§ **Work instructions**
Whenever the word "Enquiry" occurs in a line of the material below, that line is counted. Report only the count.

╭─ Given information

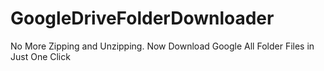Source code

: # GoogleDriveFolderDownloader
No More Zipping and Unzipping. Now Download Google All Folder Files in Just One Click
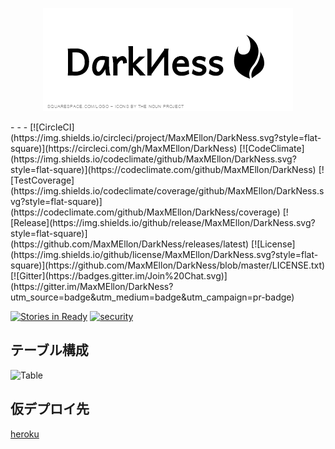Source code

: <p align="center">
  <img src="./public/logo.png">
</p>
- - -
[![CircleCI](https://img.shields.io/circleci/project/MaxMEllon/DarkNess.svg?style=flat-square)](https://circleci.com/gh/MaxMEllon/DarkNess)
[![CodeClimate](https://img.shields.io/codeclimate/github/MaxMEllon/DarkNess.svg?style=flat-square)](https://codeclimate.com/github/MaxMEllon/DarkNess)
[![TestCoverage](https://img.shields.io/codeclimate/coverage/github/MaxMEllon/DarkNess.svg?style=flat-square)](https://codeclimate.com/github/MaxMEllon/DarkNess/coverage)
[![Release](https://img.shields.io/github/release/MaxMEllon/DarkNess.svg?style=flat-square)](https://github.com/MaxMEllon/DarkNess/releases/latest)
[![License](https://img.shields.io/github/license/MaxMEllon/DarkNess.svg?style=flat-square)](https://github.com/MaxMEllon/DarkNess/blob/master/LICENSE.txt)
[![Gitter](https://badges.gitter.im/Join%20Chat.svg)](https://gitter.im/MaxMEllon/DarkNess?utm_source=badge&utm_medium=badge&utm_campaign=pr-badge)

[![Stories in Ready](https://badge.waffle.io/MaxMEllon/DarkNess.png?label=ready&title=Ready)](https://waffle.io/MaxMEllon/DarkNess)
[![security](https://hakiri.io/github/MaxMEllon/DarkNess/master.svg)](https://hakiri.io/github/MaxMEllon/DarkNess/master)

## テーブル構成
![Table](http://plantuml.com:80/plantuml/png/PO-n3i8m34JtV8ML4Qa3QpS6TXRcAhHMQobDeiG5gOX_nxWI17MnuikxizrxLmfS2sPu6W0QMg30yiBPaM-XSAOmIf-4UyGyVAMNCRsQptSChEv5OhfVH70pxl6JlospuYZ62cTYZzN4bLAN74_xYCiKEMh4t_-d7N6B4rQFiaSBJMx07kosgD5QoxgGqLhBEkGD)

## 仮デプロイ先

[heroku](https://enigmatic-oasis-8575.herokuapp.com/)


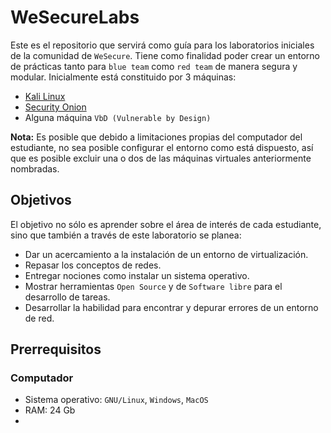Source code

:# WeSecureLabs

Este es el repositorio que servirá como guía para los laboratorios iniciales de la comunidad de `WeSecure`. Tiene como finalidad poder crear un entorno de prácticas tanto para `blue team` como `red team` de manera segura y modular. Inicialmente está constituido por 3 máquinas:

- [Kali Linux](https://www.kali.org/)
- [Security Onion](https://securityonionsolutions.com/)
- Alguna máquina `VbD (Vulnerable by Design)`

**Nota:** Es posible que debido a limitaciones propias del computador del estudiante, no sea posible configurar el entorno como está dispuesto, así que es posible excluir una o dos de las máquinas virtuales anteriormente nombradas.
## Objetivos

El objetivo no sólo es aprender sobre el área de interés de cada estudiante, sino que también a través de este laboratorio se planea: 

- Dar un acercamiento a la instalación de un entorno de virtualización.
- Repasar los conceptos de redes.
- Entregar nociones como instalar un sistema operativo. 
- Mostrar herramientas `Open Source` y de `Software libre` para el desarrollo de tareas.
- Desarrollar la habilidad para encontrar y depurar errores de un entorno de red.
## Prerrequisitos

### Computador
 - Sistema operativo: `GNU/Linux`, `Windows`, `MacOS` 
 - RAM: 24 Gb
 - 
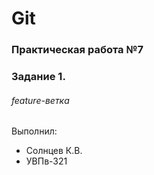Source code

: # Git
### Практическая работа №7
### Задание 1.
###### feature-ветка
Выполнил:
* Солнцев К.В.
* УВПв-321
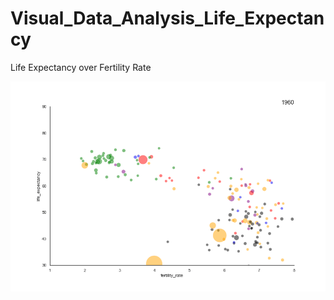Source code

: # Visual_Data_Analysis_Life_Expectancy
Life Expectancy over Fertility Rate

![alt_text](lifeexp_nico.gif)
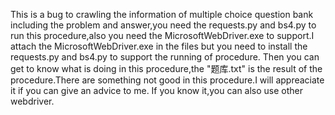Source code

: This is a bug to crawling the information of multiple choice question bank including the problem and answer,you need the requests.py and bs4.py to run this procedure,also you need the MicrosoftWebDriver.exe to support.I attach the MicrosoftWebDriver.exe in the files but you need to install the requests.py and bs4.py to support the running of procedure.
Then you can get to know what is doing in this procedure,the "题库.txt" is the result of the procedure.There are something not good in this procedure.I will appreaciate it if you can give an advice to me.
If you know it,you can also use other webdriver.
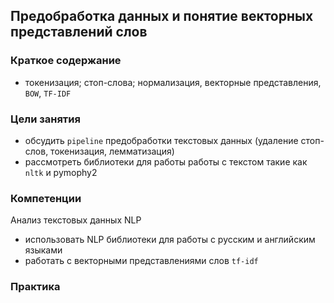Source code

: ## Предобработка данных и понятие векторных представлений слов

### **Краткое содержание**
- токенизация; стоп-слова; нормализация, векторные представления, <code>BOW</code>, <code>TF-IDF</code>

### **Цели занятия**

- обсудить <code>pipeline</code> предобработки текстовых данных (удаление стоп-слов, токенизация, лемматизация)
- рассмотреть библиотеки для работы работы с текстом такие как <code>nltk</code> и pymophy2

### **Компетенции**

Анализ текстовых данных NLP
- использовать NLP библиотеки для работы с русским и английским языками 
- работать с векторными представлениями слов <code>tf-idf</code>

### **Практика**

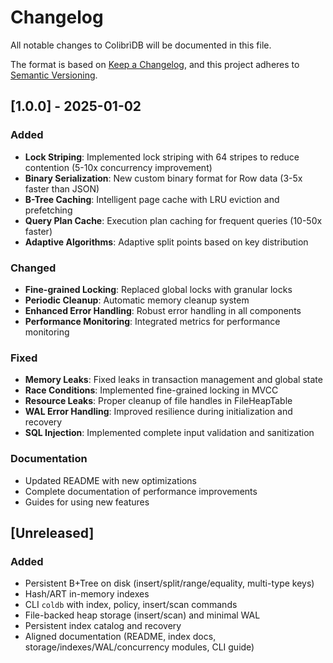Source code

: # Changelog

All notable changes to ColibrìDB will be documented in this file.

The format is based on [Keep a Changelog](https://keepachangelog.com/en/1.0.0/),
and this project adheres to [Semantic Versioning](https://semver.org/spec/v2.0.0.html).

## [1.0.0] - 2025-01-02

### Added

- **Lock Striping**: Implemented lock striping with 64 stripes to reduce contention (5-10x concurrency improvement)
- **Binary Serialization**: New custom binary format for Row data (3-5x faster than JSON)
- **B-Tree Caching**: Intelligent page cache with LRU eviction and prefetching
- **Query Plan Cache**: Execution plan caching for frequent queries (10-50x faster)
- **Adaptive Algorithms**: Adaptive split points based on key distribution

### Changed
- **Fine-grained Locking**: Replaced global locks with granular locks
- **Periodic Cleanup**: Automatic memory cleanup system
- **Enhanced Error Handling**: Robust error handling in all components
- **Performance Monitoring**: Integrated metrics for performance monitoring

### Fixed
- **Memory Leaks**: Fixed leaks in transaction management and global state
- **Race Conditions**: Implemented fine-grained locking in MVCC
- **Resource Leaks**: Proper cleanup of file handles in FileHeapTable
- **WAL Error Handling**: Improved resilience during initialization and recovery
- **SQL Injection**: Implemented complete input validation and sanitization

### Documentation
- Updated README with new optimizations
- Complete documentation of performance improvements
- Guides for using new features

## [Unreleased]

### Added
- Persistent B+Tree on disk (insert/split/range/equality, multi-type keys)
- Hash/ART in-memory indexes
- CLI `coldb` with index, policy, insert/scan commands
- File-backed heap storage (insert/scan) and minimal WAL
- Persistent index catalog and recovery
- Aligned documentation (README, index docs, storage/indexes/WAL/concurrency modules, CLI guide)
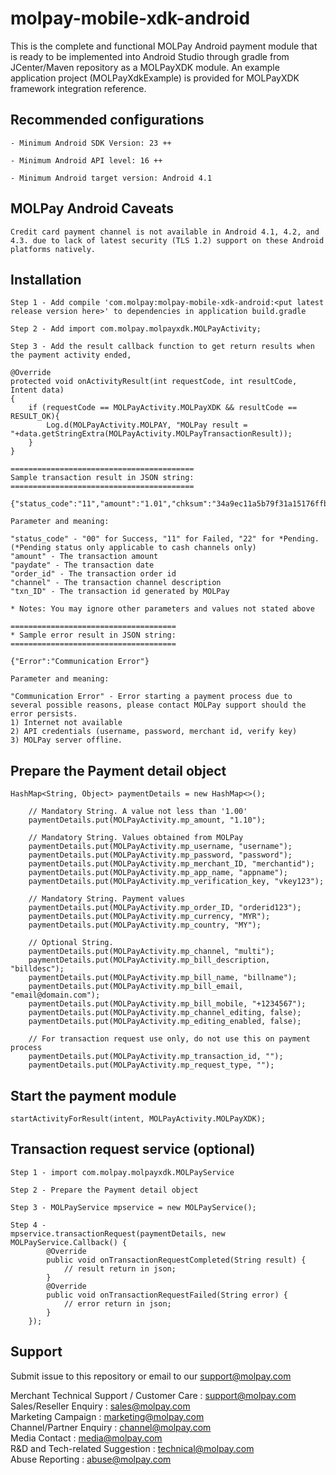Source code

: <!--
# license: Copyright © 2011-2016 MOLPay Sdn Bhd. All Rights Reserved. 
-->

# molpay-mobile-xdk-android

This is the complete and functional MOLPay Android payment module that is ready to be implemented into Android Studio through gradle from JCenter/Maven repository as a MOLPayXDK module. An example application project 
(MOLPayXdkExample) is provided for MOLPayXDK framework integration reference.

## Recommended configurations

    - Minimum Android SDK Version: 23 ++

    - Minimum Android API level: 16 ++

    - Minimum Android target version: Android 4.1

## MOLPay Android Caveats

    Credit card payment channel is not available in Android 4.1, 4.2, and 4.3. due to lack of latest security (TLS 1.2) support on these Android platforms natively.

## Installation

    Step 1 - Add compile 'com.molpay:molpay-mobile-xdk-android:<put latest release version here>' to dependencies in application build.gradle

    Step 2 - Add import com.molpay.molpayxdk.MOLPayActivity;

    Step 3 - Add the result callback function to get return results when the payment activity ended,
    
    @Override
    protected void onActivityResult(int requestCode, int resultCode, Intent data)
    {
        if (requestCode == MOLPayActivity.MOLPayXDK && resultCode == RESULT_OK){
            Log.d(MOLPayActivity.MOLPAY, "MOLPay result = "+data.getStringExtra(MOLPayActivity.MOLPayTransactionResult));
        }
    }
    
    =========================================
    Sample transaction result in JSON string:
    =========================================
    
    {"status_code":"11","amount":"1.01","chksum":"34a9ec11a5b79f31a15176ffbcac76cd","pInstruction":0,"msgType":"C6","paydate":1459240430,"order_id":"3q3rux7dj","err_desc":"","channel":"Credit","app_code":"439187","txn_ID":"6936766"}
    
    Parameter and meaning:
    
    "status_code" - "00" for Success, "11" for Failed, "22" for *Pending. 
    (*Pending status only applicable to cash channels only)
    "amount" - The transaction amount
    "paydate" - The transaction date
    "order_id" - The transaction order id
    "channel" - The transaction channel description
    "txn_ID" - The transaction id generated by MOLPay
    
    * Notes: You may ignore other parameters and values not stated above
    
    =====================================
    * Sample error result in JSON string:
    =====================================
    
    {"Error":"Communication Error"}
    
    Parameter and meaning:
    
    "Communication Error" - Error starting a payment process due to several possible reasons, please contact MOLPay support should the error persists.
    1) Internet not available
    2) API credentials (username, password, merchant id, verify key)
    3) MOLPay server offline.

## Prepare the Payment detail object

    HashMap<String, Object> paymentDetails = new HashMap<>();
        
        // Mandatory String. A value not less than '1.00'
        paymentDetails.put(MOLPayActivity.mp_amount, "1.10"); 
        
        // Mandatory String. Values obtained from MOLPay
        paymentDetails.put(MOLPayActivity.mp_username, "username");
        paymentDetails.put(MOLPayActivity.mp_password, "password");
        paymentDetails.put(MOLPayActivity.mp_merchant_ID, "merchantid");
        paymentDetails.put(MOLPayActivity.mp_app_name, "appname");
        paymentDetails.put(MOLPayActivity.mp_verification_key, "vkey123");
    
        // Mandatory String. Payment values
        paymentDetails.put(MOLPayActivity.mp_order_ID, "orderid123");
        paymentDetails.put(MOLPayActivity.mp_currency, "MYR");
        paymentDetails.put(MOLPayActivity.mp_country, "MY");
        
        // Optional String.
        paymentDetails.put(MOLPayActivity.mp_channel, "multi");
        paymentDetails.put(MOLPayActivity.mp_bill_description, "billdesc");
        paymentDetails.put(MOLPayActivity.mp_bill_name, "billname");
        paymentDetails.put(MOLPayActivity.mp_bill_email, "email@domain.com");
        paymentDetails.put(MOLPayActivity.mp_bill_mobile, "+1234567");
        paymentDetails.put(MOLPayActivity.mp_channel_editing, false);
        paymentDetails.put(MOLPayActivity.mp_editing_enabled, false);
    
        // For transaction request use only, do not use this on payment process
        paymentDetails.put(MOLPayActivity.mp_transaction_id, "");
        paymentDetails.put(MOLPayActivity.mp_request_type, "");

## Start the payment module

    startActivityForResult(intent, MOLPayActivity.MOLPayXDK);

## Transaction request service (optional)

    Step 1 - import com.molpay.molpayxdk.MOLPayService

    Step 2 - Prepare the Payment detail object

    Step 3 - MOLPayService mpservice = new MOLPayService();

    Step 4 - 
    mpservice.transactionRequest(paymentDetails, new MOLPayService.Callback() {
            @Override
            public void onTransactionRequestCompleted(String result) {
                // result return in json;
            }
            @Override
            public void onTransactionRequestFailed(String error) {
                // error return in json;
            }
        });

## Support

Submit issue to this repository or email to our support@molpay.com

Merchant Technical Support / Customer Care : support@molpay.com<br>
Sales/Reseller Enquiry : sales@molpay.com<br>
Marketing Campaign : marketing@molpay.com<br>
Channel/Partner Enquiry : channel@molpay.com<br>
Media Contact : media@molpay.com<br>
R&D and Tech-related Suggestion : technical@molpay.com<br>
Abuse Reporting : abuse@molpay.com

╰─

§ **Result for this exercise**
2